Exercise »
Pictures are not repeated. Every line from the beginning of the entries through the one with "### 포아송과정의 분해" is restated exactly.

*** Block opens ***

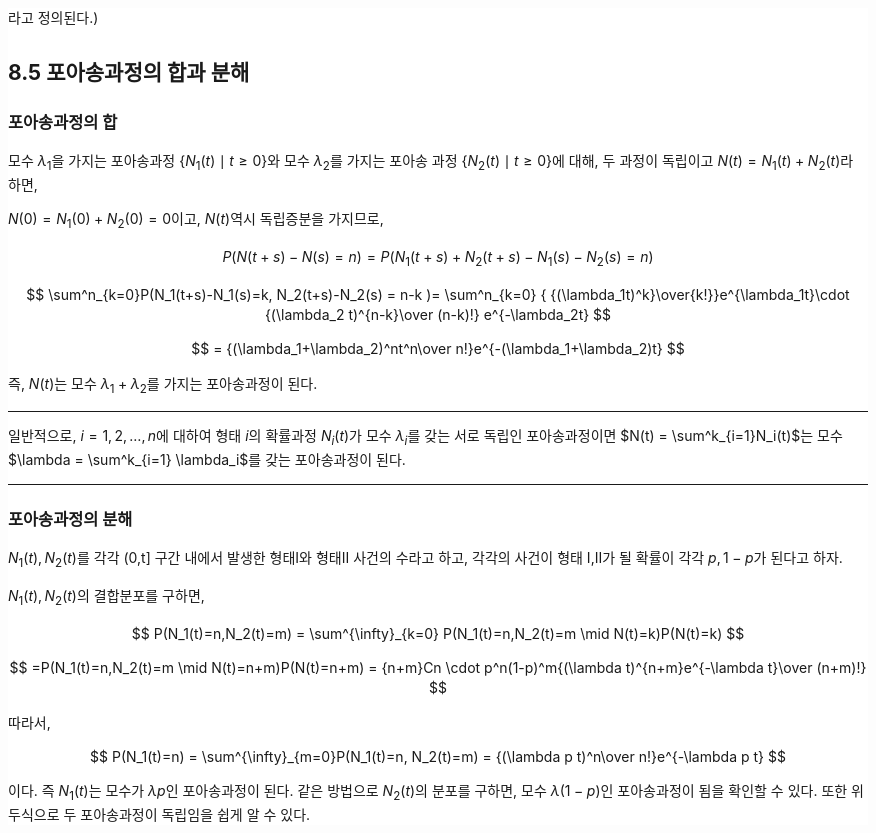 라고 정의된다.)

## 8.5 포아송과정의 합과 분해

### 포아송과정의 합

모수 $\lambda_1$을 가지는 포아송과정 $\lbrace N_1(t) \mid t \ge0\rbrace$와 모수 $\lambda_2$를 가지는 포아송 과정 $\lbrace N_2(t) \mid t \ge0\rbrace$에 대해, 두 과정이 독립이고 $N(t) = N_1(t)+N_2(t)$라 하면,

$N(0) = N_1(0) + N_2(0) = 0$이고, $N(t)$역시 독립증분을 가지므로,

$$
P(N(t+s)-N(s)=n) = P(N_1(t+s)+N_2(t+s)-N_1(s)-N_2(s) =n)
$$

$$
\sum^n_{k=0}P(N_1(t+s)-N_1(s)=k, N_2(t+s)-N_2(s) = n-k )= \sum^n_{k=0} { {(\lambda_1t)^k}\over{k!}}e^{\lambda_1t}\cdot {(\lambda_2 t)^{n-k}\over (n-k)!} e^{-\lambda_2t} 
$$

$$
= {(\lambda_1+\lambda_2)^nt^n\over n!}e^{-(\lambda_1+\lambda_2)t}
$$

즉, $N(t)$는 모수 $\lambda_1 + \lambda_2$를 가지는 포아송과정이 된다.

---

일반적으로, $i=1,2,…,n$에 대하여 형태 $i$의 확률과정 $N_i(t)$가 모수 $\lambda_i$를 갖는 서로 독립인 포아송과정이면 $N(t) = \sum^k_{i=1}N_i(t)$는 모수 $\lambda = \sum^k_{i=1} \lambda_i$를 갖는 포아송과정이 된다.

---



### 포아송과정의 분해

$N_1(t),N_2(t)$를 각각 (0,t] 구간 내에서 발생한 형태I와 형태II 사건의 수라고 하고, 각각의 사건이 형태 I,II가 될 확률이 각각 $p,1-p$가 된다고 하자.

$N_1(t), N_2(t)$의 결합분포를 구하면,

$$
P(N_1(t)=n,N_2(t)=m) = \sum^{\infty}_{k=0} P(N_1(t)=n,N_2(t)=m \mid N(t)=k)P(N(t)=k)
$$

$$
=P(N_1(t)=n,N_2(t)=m \mid N(t)=n+m)P(N(t)=n+m) = {n+m}Cn \cdot p^n(1-p)^m{(\lambda t)^{n+m}e^{-\lambda t}\over (n+m)!}
$$

따라서,

$$
P(N_1(t)=n) = \sum^{\infty}_{m=0}P(N_1(t)=n, N_2(t)=m) = {(\lambda p t)^n\over n!}e^{-\lambda p t}
$$

이다. 즉 $N_1(t)​$는 모수가 $\lambda p​$인 포아송과정이 된다. 같은 방법으로 $N_2(t)​$의 분포를 구하면, 모수 $\lambda(1-p)​$인 포아송과정이 됨을 확인할 수 있다. 또한 위 두식으로 두 포아송과정이 독립임을 쉽게 알 수 있다.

*** Block closes ***

Answer to this exercise »
 라고 정의된다.)

## 8.5 포아송과정의 합과 분해

### 포아송과정의 합

모수 $\lambda_1$을 가지는 포아송과정 $\lbrace N_1(t) \mid t \ge0\rbrace$와 모수 $\lambda_2$를 가지는 포아송 과정 $\lbrace N_2(t) \mid t \ge0\rbrace$에 대해, 두 과정이 독립이고 $N(t) = N_1(t)+N_2(t)$라 하면,

$N(0) = N_1(0) + N_2(0) = 0$이고, $N(t)$역시 독립증분을 가지므로,

$$
P(N(t+s)-N(s)=n) = P(N_1(t+s)+N_2(t+s)-N_1(s)-N_2(s) =n)
$$

$$
\sum^n_{k=0}P(N_1(t+s)-N_1(s)=k, N_2(t+s)-N_2(s) = n-k )= \sum^n_{k=0} { {(\lambda_1t)^k}\over{k!}}e^{\lambda_1t}\cdot {(\lambda_2 t)^{n-k}\over (n-k)!} e^{-\lambda_2t} 
$$

$$
= {(\lambda_1+\lambda_2)^nt^n\over n!}e^{-(\lambda_1+\lambda_2)t}
$$

즉, $N(t)$는 모수 $\lambda_1 + \lambda_2$를 가지는 포아송과정이 된다.

---

일반적으로, $i=1,2,…,n$에 대하여 형태 $i$의 확률과정 $N_i(t)$가 모수 $\lambda_i$를 갖는 서로 독립인 포아송과정이면 $N(t) = \sum^k_{i=1}N_i(t)$는 모수 $\lambda = \sum^k_{i=1} \lambda_i$를 갖는 포아송과정이 된다.

---



### 포아송과정의 분해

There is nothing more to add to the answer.